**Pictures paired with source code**
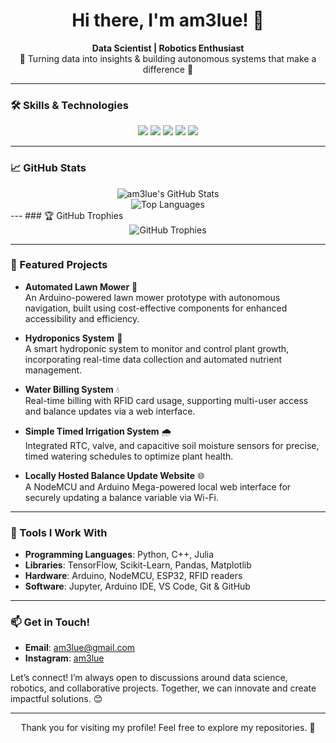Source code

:<h1 align="center">Hi there, I'm am3lue! 👋</h1>
<p align="center">
  <b>Data Scientist | Robotics Enthusiast</b><br>
  🚀 Turning data into insights & building autonomous systems that make a difference 🚀
</p>

---

### 🛠️ Skills & Technologies
<div align="center">
  <img src="https://img.shields.io/badge/-Data%20Science-blue?style=for-the-badge" />
  <img src="https://img.shields.io/badge/-Robotics-orange?style=for-the-badge" />
  <img src="https://img.shields.io/badge/-Julia-blue?style=for-the-badge" />
  <img src="https://img.shields.io/badge/-Arduino-red?style=for-the-badge" />
  <img src="https://img.shields.io/badge/-ESP32-0A0?style=for-the-badge" />
</div>

---

### 📈 GitHub Stats
<div align="center">
  <img src="https://github-readme-stats.vercel.app/api?username=am3lue&show_icons=true&theme=algolia&locale=en" alt="am3lue's GitHub Stats" />
  <br>
  <img src="https://github-readme-stats.vercel.app/api/top-langs/?username=am3lue&layout=compact&theme=algolia" alt="Top Languages" />
</div>
---
### 🏆 GitHub Trophies
<div align="center">
  <img src="https://github-profile-trophy.vercel.app/?username=am3lue&theme=radical&no-frame=true&column=4" alt="GitHub Trophies" />
</div>

---

### 🚀 Featured Projects

- **Automated Lawn Mower** 🌱  
   An Arduino-powered lawn mower prototype with autonomous navigation, built using cost-effective components for enhanced accessibility and efficiency.

- **Hydroponics System** 🌿  
   A smart hydroponic system to monitor and control plant growth, incorporating real-time data collection and automated nutrient management.

- **Water Billing System** 💧  
   Real-time billing with RFID card usage, supporting multi-user access and balance updates via a web interface.

- **Simple Timed Irrigation System** 🌧️  
   Integrated RTC, valve, and capacitive soil moisture sensors for precise, timed watering schedules to optimize plant health.

- **Locally Hosted Balance Update Website** 🌐  
   A NodeMCU and Arduino Mega-powered local web interface for securely updating a balance variable via Wi-Fi.

---

### 🔧 Tools I Work With
- **Programming Languages**: Python, C++, Julia
- **Libraries**: TensorFlow, Scikit-Learn, Pandas, Matplotlib
- **Hardware**: Arduino, NodeMCU, ESP32, RFID readers
- **Software**: Jupyter, Arduino IDE, VS Code, Git & GitHub

---

### 📫 Get in Touch!
- **Email**: [am3lue@gmail.com](mailto:am3lue@gmail.com)
- **Instagram**: [am3lue](#)

Let’s connect! I’m always open to discussions around data science, robotics, and collaborative projects. Together, we can innovate and create impactful solutions. 😊

---

<p align="center">Thank you for visiting my profile! Feel free to explore my repositories. 👀</p>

**Required action**
Show all lines in the entries above where the string "true" appears.

**Answer section**
  <img src="https://github-readme-stats.vercel.app/api?username=am3lue&show_icons=true&theme=algolia&locale=en" alt="am3lue's GitHub Stats" />
  <img src="https://github-profile-trophy.vercel.app/?username=am3lue&theme=radical&no-frame=true&column=4" alt="GitHub Trophies" />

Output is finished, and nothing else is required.